MMS • RSS
The European Space Agency Science Data Center (ESDC) switched to PostgreSQL with the TimescaleDB extension for their data storage. ESDC’s diverse data includes structured, unstructured and time series metrics running to hundred of terabytes, and querying requirements across datasets with open source tools.
ESDC collects massive amounts of data – terabytes per day – from each of their space missions and makes it available to various teams including the general public. This data – consisting of metadata about missions and satellites and data generated during the missions – can be both structured and unstructured. Generated data includes geo-spatial and time series data. Cross referencing of datasets was a requirement while choosing a data storage solution, as was the need to be able to use readily available, open source tools to analyze the data. The team wanted to move away from legacy systems like Oracle and Sybase.
ESDC’s team settled on PostgreSQL for its maturity and support for various data types and unstructured data. In addition to these routine requirements, ESDC also needed to store and process geo-spatial and time series data. Geospatial data is data which has location information attached to them such as a planet’s position in the sky. This had to be done without using different data stores for different types or sources of data. The decision to move to PostgreSQL was motivated by the availability of an extension mechanism which allows for such processing. PostgreSQL has native support for JSON and full text search. The PostGIS, pg_sphere and q3c extension allowed ESDC to use normal SQL to run location based queries and more specialized analyses.
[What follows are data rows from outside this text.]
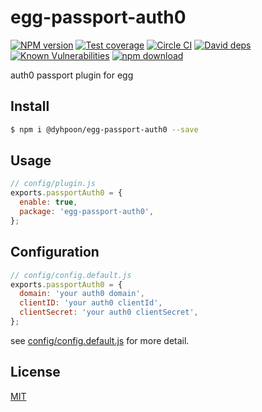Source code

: # egg-passport-auth0

[![NPM version][npm-image]][npm-url]
[![Test coverage][codecov-image]][codecov-url]
[![Circle CI][circle-image]][circle-ci]
[![David deps][david-image]][david-url]
[![Known Vulnerabilities][snyk-image]][snyk-url]
[![npm download][download-image]][download-url]

[npm-image]: https://img.shields.io/npm/v/@dyhpoon/egg-passport-auth0.svg?style=flat-square
[npm-url]: https://npmjs.org/package/@dyhpoon/egg-passport-auth0
[circle-image]: https://circleci.com/gh/dyhpoon/egg-passport-auth0.svg?style=shield
[circle-ci]: https://circleci.com/gh/dyhpoon/egg-passport-auth0
[codecov-image]: https://img.shields.io/codecov/c/auth0/eggjs/@dyhpoon/egg-passport-auth0.svg?style=flat-square
[codecov-url]: https://codecov.io/auth0/eggjs/@dyhpoon/egg-passport-auth0?branch=master
[david-image]: https://img.shields.io/david/eggjs/@dyhpoon/egg-passport-auth0.svg?style=flat-square
[david-url]: https://david-dm.org/eggjs/@dyhpoon/egg-passport-auth0
[snyk-image]: https://snyk.io/test/npm/@dyhpoon/egg-passport-auth0/badge.svg?style=flat-square
[snyk-url]: https://snyk.io/test/npm/@dyhpoon/egg-passport-auth0
[download-image]: https://img.shields.io/npm/dm/@dyhpoon/egg-passport-auth0.svg?style=flat-square
[download-url]: https://npmjs.org/package/@dyhpoon/egg-passport-auth0

auth0 passport plugin for egg

## Install

```bash
$ npm i @dyhpoon/egg-passport-auth0 --save
```

## Usage

```js
// config/plugin.js
exports.passportAuth0 = {
  enable: true,
  package: 'egg-passport-auth0',
};
```

## Configuration

```js
// config/config.default.js
exports.passportAuth0 = {
  domain: 'your auth0 domain',
  clientID: 'your auth0 clientId',
  clientSecret: 'your auth0 clientSecret',
};
```

see [config/config.default.js](config/config.default.js) for more detail.

## License

[MIT](LICENSE.txt)
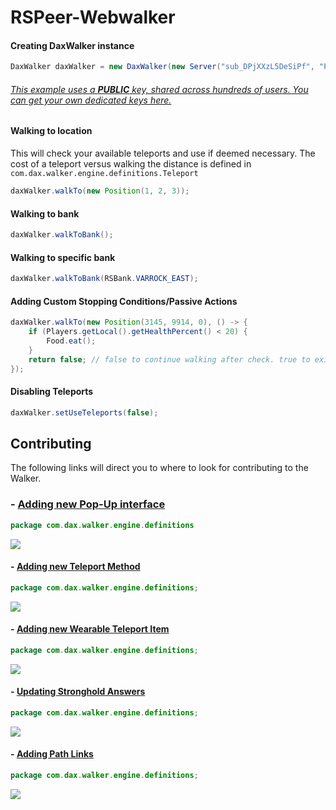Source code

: # RSPeer-Webwalker

#### Creating DaxWalker instance
```java
DaxWalker daxWalker = new DaxWalker(new Server("sub_DPjXXzL5DeSiPf", "PUBLIC-KEY"));
```
###### [This example uses a **PUBLIC** key, shared across hundreds of users. You can get your own dedicated keys here.](https://admin.dax.cloud/)



#### Walking to location
This will check your available teleports and use if deemed necessary. 
The cost of a teleport versus walking the distance is defined in ```com.dax.walker.engine.definitions.Teleport```
```java
daxWalker.walkTo(new Position(1, 2, 3));
```

#### Walking to bank
```java
daxWalker.walkToBank();
```

#### Walking to specific bank
```java
daxWalker.walkToBank(RSBank.VARROCK_EAST);
```

#### Adding Custom Stopping Conditions/Passive Actions
```java
daxWalker.walkTo(new Position(3145, 9914, 0), () -> {
    if (Players.getLocal().getHealthPercent() < 20) {
        Food.eat();
    }
    return false; // false to continue walking after check. true to exit out of walker.
});
```


#### Disabling Teleports
```java
daxWalker.setUseTeleports(false);
```

## Contributing
The following links will direct you to where to look for contributing to the Walker.

### - [Adding new Pop-Up interface](https://github.com/itsdax/RSPeer-Webwalker/blob/master/com/dax/walker/engine/definitions/RSPopUp.java)
```java
package com.dax.walker.engine.definitions
```
![](https://i.imgur.com/ip19tvk.png)


#### - [Adding new Teleport Method](https://github.com/itsdax/RSPeer-Webwalker/blob/master/com/dax/walker/engine/definitions/Teleport.java)
```java
package com.dax.walker.engine.definitions;
```
![](https://i.imgur.com/Jp0wewr.png)

#### - [Adding new Wearable Teleport Item](https://github.com/itsdax/RSPeer-Webwalker/blob/master/com/dax/walker/engine/definitions/WearableItemTeleport.java)
```java
package com.dax.walker.engine.definitions;
```
![](https://i.imgur.com/nkqApnQ.png)

#### - [Updating Stronghold Answers](https://github.com/itsdax/RSPeer-Webwalker/blob/master/com/dax/walker/engine/definitions/StrongHoldAnswers.java)
```java
package com.dax.walker.engine.definitions;
```
![](https://i.imgur.com/XJfCXqI.png)


#### - [Adding Path Links](https://github.com/itsdax/RSPeer-Webwalker/blob/master/com/dax/walker/engine/definitions/PathLink.java)
```java
package com.dax.walker.engine.definitions;
```
![](https://i.imgur.com/KvfHUsz.png)
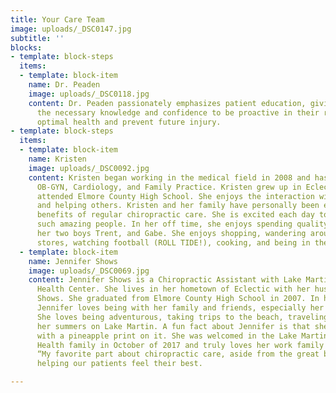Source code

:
 ```yaml
---
title: Your Care Team
image: uploads/_DSC0147.jpg
subtitle: ''
blocks:
- template: block-steps
  items:
  - template: block-item
    name: Dr. Peaden
    image: uploads/_DSC0118.jpg
    content: Dr. Peaden passionately emphasizes patient education, giving his patients
      the necessary knowledge and confidence to be proactive in their recovery to
      optimal health and prevent future injury.
- template: block-steps
  items:
  - template: block-item
    name: Kristen
    image: uploads/_DSC0092.jpg
    content: Kristen began working in the medical field in 2008 and has worked in
      OB-GYN, Cardiology, and Family Practice. Kristen grew up in Eclectic, AL, and
      attended Elmore County High School. She enjoys the interaction with patients
      and helping others. Kristen and her family have personally been enjoying the
      benefits of regular chiropractic care. She is excited each day to work with
      such amazing people. In her off time, she enjoys spending quality time with
      her two boys Trent, and Gabe. She enjoys shopping, wandering around antique
      stores, watching football (ROLL TIDE!), cooking, and being in the sun.
  - template: block-item
    name: Jennifer Shows
    image: uploads/_DSC0069.jpg
    content: Jennifer Shows is a Chiropractic Assistant with Lake Martin Chiropractic
      Health Center. She lives in her hometown of Eclectic with her husband Chris
      Shows. She graduated from Elmore County High School in 2007. In her free time,
      Jennifer loves being with her family and friends, especially her two nieces.
      She loves being adventurous, taking trips to the beach, traveling, and spending
      her summers on Lake Martin. A fun fact about Jennifer is that she loves anything
      with a pineapple print on it. She was welcomed in the Lake Martin Chiropractic
      Health family in October of 2017 and truly loves her work family and patients.
      “My favorite part about chiropractic care, aside from the great benefits, is
      helping our patients feel their best.

---
```

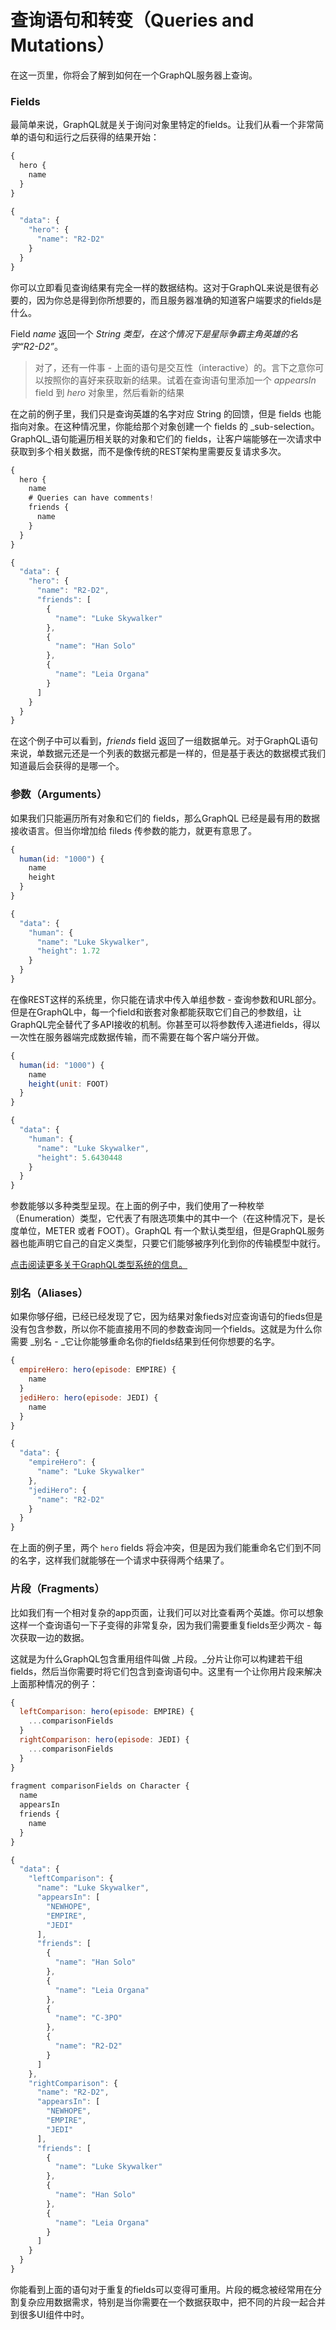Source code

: # 查询语句和转变（Queries and Mutations）

在这一页里，你将会了解到如何在一个GraphQL服务器上查询。

### 

### Fields

最简单来说，GraphQL就是关于询问对象里特定的fields。让我们从看一个非常简单的语句和运行之后获得的结果开始：

```js
{
  hero {
    name
  }
}
```

```js
{
  "data": {
    "hero": {
      "name": "R2-D2"
    }
  }
}
```

你可以立即看见查询结果有完全一样的数据结构。这对于GraphQL来说是很有必要的，因为你总是得到你所想要的，而且服务器准确的知道客户端要求的fields是什么。

Field _name_ 返回一个 _String _类型，在这个情况下是星际争霸主角英雄的名字_“R2-D2”_。

> 对了，还有一件事 - 上面的语句是交互性（interactive）的。言下之意你可以按照你的喜好来获取新的结果。试着在查询语句里添加一个 _appearsIn_ field 到 _hero_ 对象里，然后看新的结果

在之前的例子里，我们只是查询英雄的名字对应 String 的回馈，但是 fields 也能指向对象。在这种情况里，你能给那个对象创建一个 fields 的 _sub-selection。GraphQL_语句能遍历相关联的对象和它们的 fields，让客户端能够在一次请求中获取到多个相关数据，而不是像传统的REST架构里需要反复请求多次。

```js
{
  hero {
    name
    # Queries can have comments!
    friends {
      name
    }
  }
}
```

```js
{
  "data": {
    "hero": {
      "name": "R2-D2",
      "friends": [
        {
          "name": "Luke Skywalker"
        },
        {
          "name": "Han Solo"
        },
        {
          "name": "Leia Organa"
        }
      ]
    }
  }
}
```

在这个例子中可以看到，_friends_ field 返回了一组数据单元。对于GraphQL语句来说，单数据元还是一个列表的数据元都是一样的，但是基于表达的数据模式我们知道最后会获得的是哪一个。

### 参数（Arguments）

如果我们只能遍历所有对象和它们的 fields，那么GraphQL 已经是最有用的数据接收语言。但当你增加给 fileds 传参数的能力，就更有意思了。

```js
{
  human(id: "1000") {
    name
    height
  }
}
```

```js
{
  "data": {
    "human": {
      "name": "Luke Skywalker",
      "height": 1.72
    }
  }
}
```

在像REST这样的系统里，你只能在请求中传入单组参数 - 查询参数和URL部分。但是在GraphQL中，每一个field和嵌套对象都能获取它们自己的参数组，让GraphQL完全替代了多API接收的机制。你甚至可以将参数传入递进fields，得以一次性在服务器端完成数据传输，而不需要在每个客户端分开做。

```js
{
  human(id: "1000") {
    name
    height(unit: FOOT)
  }
}
```

```js
{
  "data": {
    "human": {
      "name": "Luke Skywalker",
      "height": 5.6430448
    }
  }
}
```

参数能够以多种类型呈现。在上面的例子中，我们使用了一种枚举（Enumeration）类型，它代表了有限选项集中的其中一个（在这种情况下，是长度单位，METER 或者 FOOT）。GraphQL 有一个默认类型组，但是GraphQL服务器也能声明它自己的自定义类型，只要它们能够被序列化到你的传输模型中就行。

[点击阅读更多关于GraphQL类型系统的信息。](http://graphql.org/learn/schema)

### 别名（Aliases）

如果你够仔细，已经已经发现了它，因为结果对象fieds对应查询语句的fieds但是没有包含参数，所以你不能直接用不同的参数查询同一个fields。这就是为什么你需要 _别名 - _它让你能够重命名你的fields结果到任何你想要的名字。

```js
{
  empireHero: hero(episode: EMPIRE) {
    name
  }
  jediHero: hero(episode: JEDI) {
    name
  }
}
```

```js
{
  "data": {
    "empireHero": {
      "name": "Luke Skywalker"
    },
    "jediHero": {
      "name": "R2-D2"
    }
  }
}
```

在上面的例子里，两个 `hero` fields 将会冲突，但是因为我们能重命名它们到不同的名字，这样我们就能够在一个请求中获得两个结果了。

### 片段（Fragments）

比如我们有一个相对复杂的app页面，让我们可以对比查看两个英雄。你可以想象这样一个查询语句一下子变得的非常复杂，因为我们需要重复fields至少两次 - 每次获取一边的数据。

这就是为什么GraphQL包含重用组件叫做 _片段。_分片让你可以构建若干组fields，然后当你需要时将它们包含到查询语句中。这里有一个让你用片段来解决上面那种情况的例子：

```js
{
  leftComparison: hero(episode: EMPIRE) {
    ...comparisonFields
  }
  rightComparison: hero(episode: JEDI) {
    ...comparisonFields
  }
}
​
fragment comparisonFields on Character {
  name
  appearsIn
  friends {
    name
  }
}
```

```js
{
  "data": {
    "leftComparison": {
      "name": "Luke Skywalker",
      "appearsIn": [
        "NEWHOPE",
        "EMPIRE",
        "JEDI"
      ],
      "friends": [
        {
          "name": "Han Solo"
        },
        {
          "name": "Leia Organa"
        },
        {
          "name": "C-3PO"
        },
        {
          "name": "R2-D2"
        }
      ]
    },
    "rightComparison": {
      "name": "R2-D2",
      "appearsIn": [
        "NEWHOPE",
        "EMPIRE",
        "JEDI"
      ],
      "friends": [
        {
          "name": "Luke Skywalker"
        },
        {
          "name": "Han Solo"
        },
        {
          "name": "Leia Organa"
        }
      ]
    }
  }
}
```

你能看到上面的语句对于重复的fields可以变得可重用。片段的概念被经常用在分割复杂应用数据需求，特别是当你需要在一个数据获取中，把不同的片段一起合并到很多UI组件中时。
PostgreSQL also had to efficiently and scalably store time series data generated from missions such as the Solar Orbiter project. This had low write speed requirements as the collected data is stored locally in the satellite “for later downlink during daily ground station passes” and inserted into the database in batches. However, queries against this db had to support structured data types, ad-hoc matching between datasets and large datasets of up to hundreds of TBs. It’s unclear which specific time series databases were evaluated, but the team did not opt for any of them as they had standardized on SQL as the query language of choice, and PostgreSQL as the platform since it satisfied their other requirements. There have been past approaches to store time series data on PostgreSQL. Its recent partitioning feature attempts to solve the problem of keeping large table indexes in memory and writing them to disk on every update by splitting tables into smaller partitions. Partitioning can also be used to store time series data when the partitioning is done by time, followed by indices on those partitions. ESDC’s efforts to store time series data ran into performance issues, and they switched to an extension called TimescaleDB.
TimescaleDB uses an abstraction called a hypertable to hide partitioning across multiple dimensions like time and space. Each hypertable is split into “chunks”, and each chunk corresponds to a specific time interval. Chunks are sized so that all of the B-tree structures for a table’s indices can reside in memory during inserts, similar to how PostgreSQL does partitioning. Indices are auto-created on time and the partitioning key. Queries can be run against arbitrary “dimensions“, just like other time series databases allow querying against tags. One of the differences between TimescaleDB and other partitioning tools like pg_partman is support for auto-sizing of partitions. Although TimescaleDB has reported higher performance benchmarks compared to PostgreSQL 10 partitioning based solutions and InfluxDB, there have been concerns about maintainability. Clustered deployments of TimescaleDB is still under development at the time of this writing.
TimescaleDB is open source and hosted on Github.